©Courtesy of Sony Pictures Classics
From 84 Charing Cross Road to Notting Hill romantic denouements that revolve around bookstores have always held cinematic allure. The Shop Around The Corner, by Ernst Lubitsch, was given a bookish twist by Nora Ephron with You’ve Got Mail, and the 21st century has given wave to many rom-coms set amongst the bookshelves. The writer par excellence who has revolutionised the way love dynamics have been told through literature, is the one who portrayed women as humans and not as idolised figures or monsters: Jane Austen. The 18th century author has been homaged by motion pictures, not only with screen adaptations of her novels, but also with films that tribute the way her writings have inspired readers, one of them being The Jane Austen Book Club.
Recently, a new film has entered the scene through a film director whose experience and feature intertwine with the history of a very famous bookshop: Shakespeare and Company. Filmmaker Laura Piani, during her film studies, became a bookseller in the Anglo-Saxon sanctuary set in the heart of Paris’ Latin Quarter. Time would tell how this experience would eventually be conveyed in her feature film Jane Austen Wrecked My Life.
©Courtesy of Sony Pictures Classics
The movie is not a biopic about Shakespeare and Company, however many elements are sprinkled to provide insight on the history of the bookshop. Attentive spectators will spot a writing behind the protagonist’s bookshop that reads:
“This store has rooms like chapters in a novel and the fact is Tolstoy and Dostoyevsky are more real to me than my next door neighbours and even stranger to me is the fact that even before I was born Dostoyevsky wrote the story of my life in a book called The Idiot and ever since reading it, I have been searching the year 1600 our whole building was a monastery called La Maison du Mustier. In medieval times each monastery had a ‘frère lampier’ whose duty was to light the lamps at nightfall. I have been doing this for fifty years. Now it is my daughter’s turn. George Whitman.”

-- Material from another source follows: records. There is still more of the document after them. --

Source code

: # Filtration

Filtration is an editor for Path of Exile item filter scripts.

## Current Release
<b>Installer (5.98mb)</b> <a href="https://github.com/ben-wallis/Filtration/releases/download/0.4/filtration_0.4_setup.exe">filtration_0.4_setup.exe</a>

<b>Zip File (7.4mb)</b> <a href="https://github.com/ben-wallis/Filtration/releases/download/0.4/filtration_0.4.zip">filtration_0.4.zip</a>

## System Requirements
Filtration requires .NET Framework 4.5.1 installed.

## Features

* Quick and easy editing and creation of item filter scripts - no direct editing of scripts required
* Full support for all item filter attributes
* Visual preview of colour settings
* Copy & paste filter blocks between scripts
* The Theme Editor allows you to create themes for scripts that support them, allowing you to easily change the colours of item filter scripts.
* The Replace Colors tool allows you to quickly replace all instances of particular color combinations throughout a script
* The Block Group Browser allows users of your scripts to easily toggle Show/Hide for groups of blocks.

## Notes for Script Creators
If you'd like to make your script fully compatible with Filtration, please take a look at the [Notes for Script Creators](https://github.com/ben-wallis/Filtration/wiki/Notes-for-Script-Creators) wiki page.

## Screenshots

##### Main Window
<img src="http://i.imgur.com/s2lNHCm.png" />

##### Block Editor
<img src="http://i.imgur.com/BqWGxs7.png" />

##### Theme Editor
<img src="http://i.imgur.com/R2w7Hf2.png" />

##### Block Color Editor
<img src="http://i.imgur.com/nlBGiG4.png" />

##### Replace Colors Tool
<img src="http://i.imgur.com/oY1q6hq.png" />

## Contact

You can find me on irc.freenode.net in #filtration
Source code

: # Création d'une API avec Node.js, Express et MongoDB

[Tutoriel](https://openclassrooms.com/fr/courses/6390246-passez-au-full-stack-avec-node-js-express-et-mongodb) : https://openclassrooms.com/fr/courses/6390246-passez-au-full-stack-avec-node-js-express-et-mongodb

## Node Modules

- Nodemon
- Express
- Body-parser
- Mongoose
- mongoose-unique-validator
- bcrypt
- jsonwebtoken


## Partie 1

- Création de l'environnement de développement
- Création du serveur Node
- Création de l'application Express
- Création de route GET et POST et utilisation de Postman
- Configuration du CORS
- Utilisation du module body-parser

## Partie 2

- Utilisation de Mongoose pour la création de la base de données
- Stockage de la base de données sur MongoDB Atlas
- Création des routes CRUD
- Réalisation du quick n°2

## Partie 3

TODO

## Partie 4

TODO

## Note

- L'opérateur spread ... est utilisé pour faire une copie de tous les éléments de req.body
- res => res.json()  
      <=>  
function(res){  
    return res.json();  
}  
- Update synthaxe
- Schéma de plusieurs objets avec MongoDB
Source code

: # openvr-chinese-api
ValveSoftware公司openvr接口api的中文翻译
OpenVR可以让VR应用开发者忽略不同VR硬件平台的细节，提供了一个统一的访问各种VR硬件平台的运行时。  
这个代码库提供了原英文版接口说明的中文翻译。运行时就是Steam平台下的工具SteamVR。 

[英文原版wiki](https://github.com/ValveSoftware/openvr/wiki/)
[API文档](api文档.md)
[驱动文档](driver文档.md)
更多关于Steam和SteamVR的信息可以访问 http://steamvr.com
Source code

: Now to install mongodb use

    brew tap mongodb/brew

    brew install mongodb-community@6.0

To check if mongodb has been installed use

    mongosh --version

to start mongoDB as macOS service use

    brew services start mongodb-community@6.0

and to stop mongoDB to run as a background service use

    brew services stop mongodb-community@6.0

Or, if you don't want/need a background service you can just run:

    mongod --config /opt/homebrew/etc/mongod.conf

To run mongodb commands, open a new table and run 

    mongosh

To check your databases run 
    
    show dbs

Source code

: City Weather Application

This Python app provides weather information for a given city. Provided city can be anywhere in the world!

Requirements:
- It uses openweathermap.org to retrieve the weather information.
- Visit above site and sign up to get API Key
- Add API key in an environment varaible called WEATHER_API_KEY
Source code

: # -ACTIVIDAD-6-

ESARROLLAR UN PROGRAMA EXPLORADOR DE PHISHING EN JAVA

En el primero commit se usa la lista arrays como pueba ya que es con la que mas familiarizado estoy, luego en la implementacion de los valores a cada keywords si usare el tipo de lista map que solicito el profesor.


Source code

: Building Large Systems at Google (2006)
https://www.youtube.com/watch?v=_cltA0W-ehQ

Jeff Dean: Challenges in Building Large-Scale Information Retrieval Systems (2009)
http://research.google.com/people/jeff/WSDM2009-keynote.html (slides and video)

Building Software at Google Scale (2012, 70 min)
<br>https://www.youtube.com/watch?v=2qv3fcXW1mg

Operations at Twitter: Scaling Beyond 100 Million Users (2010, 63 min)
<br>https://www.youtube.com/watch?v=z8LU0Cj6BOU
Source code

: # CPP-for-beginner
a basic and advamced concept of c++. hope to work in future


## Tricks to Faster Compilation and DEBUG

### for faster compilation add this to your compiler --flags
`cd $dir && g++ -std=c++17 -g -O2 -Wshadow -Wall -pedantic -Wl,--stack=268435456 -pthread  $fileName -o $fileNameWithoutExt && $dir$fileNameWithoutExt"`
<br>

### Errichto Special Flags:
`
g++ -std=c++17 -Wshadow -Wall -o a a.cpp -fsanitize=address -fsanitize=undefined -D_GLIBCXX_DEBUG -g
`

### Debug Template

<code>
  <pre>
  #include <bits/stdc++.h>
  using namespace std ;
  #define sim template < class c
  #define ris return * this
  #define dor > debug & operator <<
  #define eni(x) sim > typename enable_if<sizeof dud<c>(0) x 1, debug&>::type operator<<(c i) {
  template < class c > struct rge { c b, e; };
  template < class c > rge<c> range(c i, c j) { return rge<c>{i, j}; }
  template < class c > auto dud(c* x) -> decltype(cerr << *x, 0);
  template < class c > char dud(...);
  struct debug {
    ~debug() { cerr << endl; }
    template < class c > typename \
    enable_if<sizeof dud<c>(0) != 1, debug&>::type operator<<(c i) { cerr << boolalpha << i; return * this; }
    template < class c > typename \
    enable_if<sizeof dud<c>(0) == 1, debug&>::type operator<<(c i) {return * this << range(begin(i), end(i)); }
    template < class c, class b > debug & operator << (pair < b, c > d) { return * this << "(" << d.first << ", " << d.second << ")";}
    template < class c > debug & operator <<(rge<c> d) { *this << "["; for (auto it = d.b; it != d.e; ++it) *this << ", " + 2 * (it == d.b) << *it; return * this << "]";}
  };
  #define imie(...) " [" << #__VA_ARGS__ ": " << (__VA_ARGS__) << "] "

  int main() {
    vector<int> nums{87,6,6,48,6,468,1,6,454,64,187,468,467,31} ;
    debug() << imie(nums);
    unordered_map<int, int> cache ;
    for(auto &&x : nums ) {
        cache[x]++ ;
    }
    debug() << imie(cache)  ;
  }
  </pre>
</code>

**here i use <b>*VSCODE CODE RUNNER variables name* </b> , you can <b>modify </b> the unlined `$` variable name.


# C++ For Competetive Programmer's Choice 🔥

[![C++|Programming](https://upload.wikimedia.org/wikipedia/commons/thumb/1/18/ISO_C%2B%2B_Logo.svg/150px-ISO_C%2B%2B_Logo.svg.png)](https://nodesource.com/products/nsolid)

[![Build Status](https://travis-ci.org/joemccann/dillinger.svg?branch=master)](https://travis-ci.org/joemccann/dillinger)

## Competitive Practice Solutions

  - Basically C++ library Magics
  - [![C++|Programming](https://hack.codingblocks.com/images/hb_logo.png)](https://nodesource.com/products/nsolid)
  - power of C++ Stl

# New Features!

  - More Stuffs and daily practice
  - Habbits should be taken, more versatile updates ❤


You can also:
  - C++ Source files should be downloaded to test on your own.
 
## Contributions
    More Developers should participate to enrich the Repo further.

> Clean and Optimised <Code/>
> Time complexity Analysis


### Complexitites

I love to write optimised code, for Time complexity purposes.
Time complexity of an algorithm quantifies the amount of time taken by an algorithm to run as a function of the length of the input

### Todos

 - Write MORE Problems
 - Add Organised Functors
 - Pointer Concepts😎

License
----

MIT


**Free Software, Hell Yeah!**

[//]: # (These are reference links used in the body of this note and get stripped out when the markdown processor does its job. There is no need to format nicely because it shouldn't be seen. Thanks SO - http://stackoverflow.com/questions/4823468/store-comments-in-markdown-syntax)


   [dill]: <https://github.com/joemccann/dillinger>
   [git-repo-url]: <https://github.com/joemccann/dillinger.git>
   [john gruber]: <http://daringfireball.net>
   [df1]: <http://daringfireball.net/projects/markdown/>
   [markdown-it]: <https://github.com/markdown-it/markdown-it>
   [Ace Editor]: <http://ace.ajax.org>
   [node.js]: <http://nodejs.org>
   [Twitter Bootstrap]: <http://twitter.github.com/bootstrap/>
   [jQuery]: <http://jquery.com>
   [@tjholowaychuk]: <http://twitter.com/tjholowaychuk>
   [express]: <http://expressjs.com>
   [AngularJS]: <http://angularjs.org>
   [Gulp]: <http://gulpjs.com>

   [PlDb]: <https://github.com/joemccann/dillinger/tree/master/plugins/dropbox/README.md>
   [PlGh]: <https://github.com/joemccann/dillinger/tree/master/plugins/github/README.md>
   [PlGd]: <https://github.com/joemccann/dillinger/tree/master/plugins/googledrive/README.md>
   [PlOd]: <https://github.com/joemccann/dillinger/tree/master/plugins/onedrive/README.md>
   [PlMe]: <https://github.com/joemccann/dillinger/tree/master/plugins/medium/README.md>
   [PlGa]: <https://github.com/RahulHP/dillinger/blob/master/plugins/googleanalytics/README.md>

George Whitman, was the founder and proprietor of the second Shakespeare and Company, that was named after the original bookstore of the same name on Paris’s Left Bank, that run from 1919 to 1941 with a woman at the helm: Sylvia Beach. (It doesn’t surprise that George Whitman named his daughter, who today runs the bookshop, after her). Sylvia Beach gave birth to Shakespeare and Company after discovering Adrienne Monnier’s bookshop called La Maison des Amis des Livres, that sold French literature. Inspired by this cultural haven, she embarked upon the mission to do the same with an English-language bookstore in Paris, that eventually became the literary salon for the likes of James Joyce, Ezra Pound, Ernest Hemingway, F. Scott Fitzgerald and Gertrude Stein.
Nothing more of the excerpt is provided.